I had a work supplied Lenovo tablet with a standard brick charger but it did support and work off 45W PD.
My 18W Huawei tablet has an accidental 18W PD, it is meant to be a proprietary charger but the supplied brick says 9V 2A which is one of the PD modes, and it works.
Interestingly for someone looking to lower cost, this tablet like many will accept 5V 2A. The issue with that method is the Amps, Current, is higher so a longer cable loses energy much more. For a given Wattage, energy loss in the cable is to the square of resistance times Amps, so if you increase voltage to lower current, you disproproportionately benefit on more energy getting to the end.

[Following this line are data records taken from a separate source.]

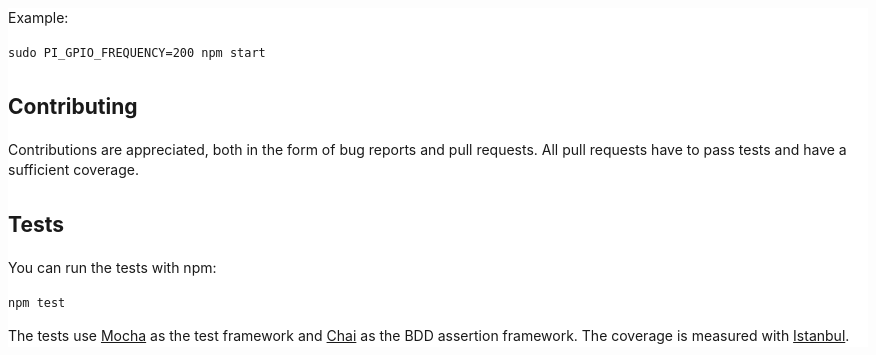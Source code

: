 

Example: 

```shell
sudo PI_GPIO_FREQUENCY=200 npm start
```


## Contributing

Contributions are appreciated, both in the form of bug reports and pull requests.
All pull requests have to pass tests and have a sufficient coverage.


## Tests

You can run the tests with npm:
```shell
npm test
```

The tests use [Mocha](http://mochajs.org) as the test framework and [Chai](http://http://chaijs.com) as the BDD assertion framework.
The coverage is measured with [Istanbul](https://github.com/gotwarlost/istanbul).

Crudely, resistance is linear on cable length (not totally) so if you stick with 5V rather than 9V you need to use a shorter cable.

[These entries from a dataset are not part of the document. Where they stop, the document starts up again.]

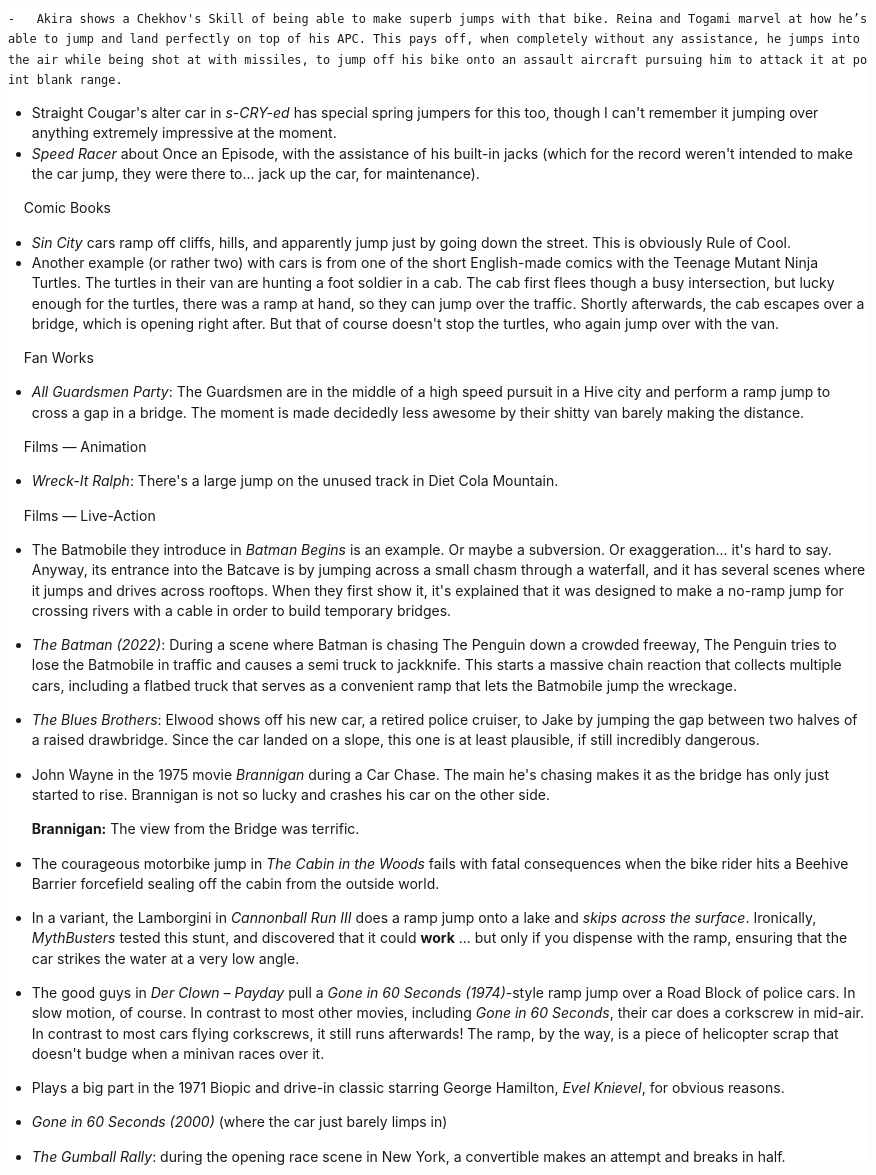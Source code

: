     -   Akira shows a Chekhov's Skill of being able to make superb jumps with that bike. Reina and Togami marvel at how he’s able to jump and land perfectly on top of his APC. This pays off, when completely without any assistance, he jumps into the air while being shot at with missiles, to jump off his bike onto an assault aircraft pursuing him to attack it at point blank range.
-   Straight Cougar's alter car in _s-CRY-ed_ has special spring jumpers for this too, though I can't remember it jumping over anything extremely impressive at the moment.
-   _Speed Racer_ about Once an Episode, with the assistance of his built-in jacks (which for the record weren't intended to make the car jump, they were there to... jack up the car, for maintenance).

    Comic Books 

-   _Sin City_ cars ramp off cliffs, hills, and apparently jump just by going down the street. This is obviously Rule of Cool.
-   Another example (or rather two) with cars is from one of the short English-made comics with the Teenage Mutant Ninja Turtles. The turtles in their van are hunting a foot soldier in a cab. The cab first flees though a busy intersection, but lucky enough for the turtles, there was a ramp at hand, so they can jump over the traffic. Shortly afterwards, the cab escapes over a bridge, which is opening right after. But that of course doesn't stop the turtles, who again jump over with the van.

    Fan Works 

-   _All Guardsmen Party_: The Guardsmen are in the middle of a high speed pursuit in a Hive city and perform a ramp jump to cross a gap in a bridge. The moment is made decidedly less awesome by their shitty van barely making the distance.

    Films — Animation 

-   _Wreck-It Ralph_: There's a large jump on the unused track in Diet Cola Mountain.

    Films — Live-Action 

-   The Batmobile they introduce in _Batman Begins_ is an example. Or maybe a subversion. Or exaggeration... it's hard to say. Anyway, its entrance into the Batcave is by jumping across a small chasm through a waterfall, and it has several scenes where it jumps and drives across rooftops. When they first show it, it's explained that it was designed to make a no-ramp jump for crossing rivers with a cable in order to build temporary bridges.
-   _The Batman (2022)_: During a scene where Batman is chasing The Penguin down a crowded freeway, The Penguin tries to lose the Batmobile in traffic and causes a semi truck to jackknife. This starts a massive chain reaction that collects multiple cars, including a flatbed truck that serves as a convenient ramp that lets the Batmobile jump the wreckage.
-   _The Blues Brothers_: Elwood shows off his new car, a retired police cruiser, to Jake by jumping the gap between two halves of a raised drawbridge. Since the car landed on a slope, this one is at least plausible, if still incredibly dangerous.
-   John Wayne in the 1975 movie _Brannigan_ during a Car Chase. The main he's chasing makes it as the bridge has only just started to rise. Brannigan is not so lucky and crashes his car on the other side.
    
    **Brannigan:** The view from the Bridge was terrific.
    
-   The courageous motorbike jump in _The Cabin in the Woods_ fails with fatal consequences when the bike rider hits a Beehive Barrier forcefield sealing off the cabin from the outside world.
-   In a variant, the Lamborgini in _Cannonball Run III_ does a ramp jump onto a lake and _skips across the surface_. Ironically, _MythBusters_ tested this stunt, and discovered that it could **work** ... but only if you dispense with the ramp, ensuring that the car strikes the water at a very low angle.
-   The good guys in _Der Clown – Payday_ pull a _Gone in 60 Seconds (1974)_\-style ramp jump over a Road Block of police cars. In slow motion, of course. In contrast to most other movies, including _Gone in 60 Seconds_, their car does a corkscrew in mid-air. In contrast to most cars flying corkscrews, it still runs afterwards! The ramp, by the way, is a piece of helicopter scrap that doesn't budge when a minivan races over it.
-   Plays a big part in the 1971 Biopic and drive-in classic starring George Hamilton, _Evel Knievel_, for obvious reasons.
-   _Gone in 60 Seconds (2000)_ (where the car just barely limps in)
-   _The Gumball Rally_: during the opening race scene in New York, a convertible makes an attempt and breaks in half.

Today I was sat some distance from a wall socket and using my 2016 >3 years Powercore 26800 which outputs 5V 2A and my tablet was slowly discharging on that, so I dug out my USB-C meter and saw the input to the tablet was 5V 0.8A, off a 6ft thin Anker cable, so I swapped it for a 2ft cable and I got 5V 1.8A.
So via just plugging a very old charging technology, but just keeping a shorter cable, I could keep a big tablet charged.
I am seeing these 6ft cables and seeing people look at “high speed charging” and not sure they realise these are in opposition. A short cable is its own form of “power delivery”.